▶ _WHAT IS REQUIRED_
Without reproducing any picture, copy the records word for word.

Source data
::::::::

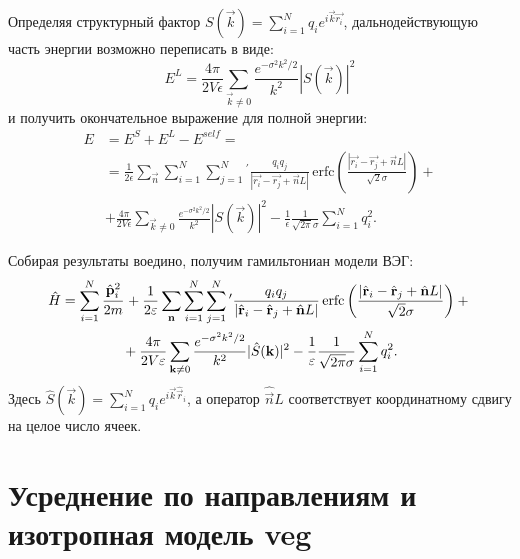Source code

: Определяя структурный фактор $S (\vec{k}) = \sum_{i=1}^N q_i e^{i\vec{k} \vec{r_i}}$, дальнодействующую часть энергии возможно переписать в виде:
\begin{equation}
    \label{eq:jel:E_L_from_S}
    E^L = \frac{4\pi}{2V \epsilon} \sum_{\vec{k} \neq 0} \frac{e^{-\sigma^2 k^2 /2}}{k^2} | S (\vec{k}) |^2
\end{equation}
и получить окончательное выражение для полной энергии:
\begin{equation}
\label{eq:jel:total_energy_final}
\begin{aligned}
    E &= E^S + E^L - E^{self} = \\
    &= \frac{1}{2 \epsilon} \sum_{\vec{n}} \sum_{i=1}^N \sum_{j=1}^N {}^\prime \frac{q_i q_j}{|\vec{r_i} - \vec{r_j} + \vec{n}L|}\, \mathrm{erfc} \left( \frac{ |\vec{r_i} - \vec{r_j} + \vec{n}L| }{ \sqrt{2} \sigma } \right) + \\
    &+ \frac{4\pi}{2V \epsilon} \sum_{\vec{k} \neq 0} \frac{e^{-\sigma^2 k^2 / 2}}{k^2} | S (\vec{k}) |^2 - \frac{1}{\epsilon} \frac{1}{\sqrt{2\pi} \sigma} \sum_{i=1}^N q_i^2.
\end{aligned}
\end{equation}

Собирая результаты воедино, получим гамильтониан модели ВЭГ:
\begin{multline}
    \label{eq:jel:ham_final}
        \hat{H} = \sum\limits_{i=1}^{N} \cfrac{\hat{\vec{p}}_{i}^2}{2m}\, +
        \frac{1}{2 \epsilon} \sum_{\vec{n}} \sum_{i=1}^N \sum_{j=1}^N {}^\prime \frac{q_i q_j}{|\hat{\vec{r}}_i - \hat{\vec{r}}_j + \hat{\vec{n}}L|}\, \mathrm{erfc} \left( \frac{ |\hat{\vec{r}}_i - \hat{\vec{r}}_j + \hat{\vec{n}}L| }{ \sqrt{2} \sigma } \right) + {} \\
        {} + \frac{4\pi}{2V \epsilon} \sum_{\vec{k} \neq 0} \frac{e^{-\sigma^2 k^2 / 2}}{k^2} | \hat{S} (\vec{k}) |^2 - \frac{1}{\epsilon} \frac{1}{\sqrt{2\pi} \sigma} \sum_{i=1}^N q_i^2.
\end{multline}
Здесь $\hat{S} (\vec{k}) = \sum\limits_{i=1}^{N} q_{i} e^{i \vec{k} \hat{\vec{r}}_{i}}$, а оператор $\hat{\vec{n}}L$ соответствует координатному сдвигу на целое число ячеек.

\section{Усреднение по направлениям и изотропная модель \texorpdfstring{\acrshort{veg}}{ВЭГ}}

::::::::

▶ _EXERCISE RESPONSE_
Source code

: Определяя структурный фактор $S (\vec{k}) = \sum_{i=1}^N q_i e^{i\vec{k} \vec{r_i}}$, дальнодействующую часть энергии возможно переписать в виде:
\begin{equation}
    \label{eq:jel:E_L_from_S}
    E^L = \frac{4\pi}{2V \epsilon} \sum_{\vec{k} \neq 0} \frac{e^{-\sigma^2 k^2 /2}}{k^2} | S (\vec{k}) |^2
\end{equation}
и получить окончательное выражение для полной энергии:
\begin{equation}
\label{eq:jel:total_energy_final}
\begin{aligned}
    E &= E^S + E^L - E^{self} = \\
    &= \frac{1}{2 \epsilon} \sum_{\vec{n}} \sum_{i=1}^N \sum_{j=1}^N {}^\prime \frac{q_i q_j}{|\vec{r_i} - \vec{r_j} + \vec{n}L|}\, \mathrm{erfc} \left( \frac{ |\vec{r_i} - \vec{r_j} + \vec{n}L| }{ \sqrt{2} \sigma } \right) + \\
    &+ \frac{4\pi}{2V \epsilon} \sum_{\vec{k} \neq 0} \frac{e^{-\sigma^2 k^2 / 2}}{k^2} | S (\vec{k}) |^2 - \frac{1}{\epsilon} \frac{1}{\sqrt{2\pi} \sigma} \sum_{i=1}^N q_i^2.
\end{aligned}
\end{equation}

Собирая результаты воедино, получим гамильтониан модели ВЭГ:
\begin{multline}
    \label{eq:jel:ham_final}
        \hat{H} = \sum\limits_{i=1}^{N} \cfrac{\hat{\vec{p}}_{i}^2}{2m}\, +
        \frac{1}{2 \epsilon} \sum_{\vec{n}} \sum_{i=1}^N \sum_{j=1}^N {}^\prime \frac{q_i q_j}{|\hat{\vec{r}}_i - \hat{\vec{r}}_j + \hat{\vec{n}}L|}\, \mathrm{erfc} \left( \frac{ |\hat{\vec{r}}_i - \hat{\vec{r}}_j + \hat{\vec{n}}L| }{ \sqrt{2} \sigma } \right) + {} \\
        {} + \frac{4\pi}{2V \epsilon} \sum_{\vec{k} \neq 0} \frac{e^{-\sigma^2 k^2 / 2}}{k^2} | \hat{S} (\vec{k}) |^2 - \frac{1}{\epsilon} \frac{1}{\sqrt{2\pi} \sigma} \sum_{i=1}^N q_i^2.
\end{multline}
Здесь $\hat{S} (\vec{k}) = \sum\limits_{i=1}^{N} q_{i} e^{i \vec{k} \hat{\vec{r}}_{i}}$, а оператор $\hat{\vec{n}}L$ соответствует координатному сдвигу на целое число ячеек.

\section{Усреднение по направлениям и изотропная модель \texorpdfstring{\acrshort{veg}}{ВЭГ}}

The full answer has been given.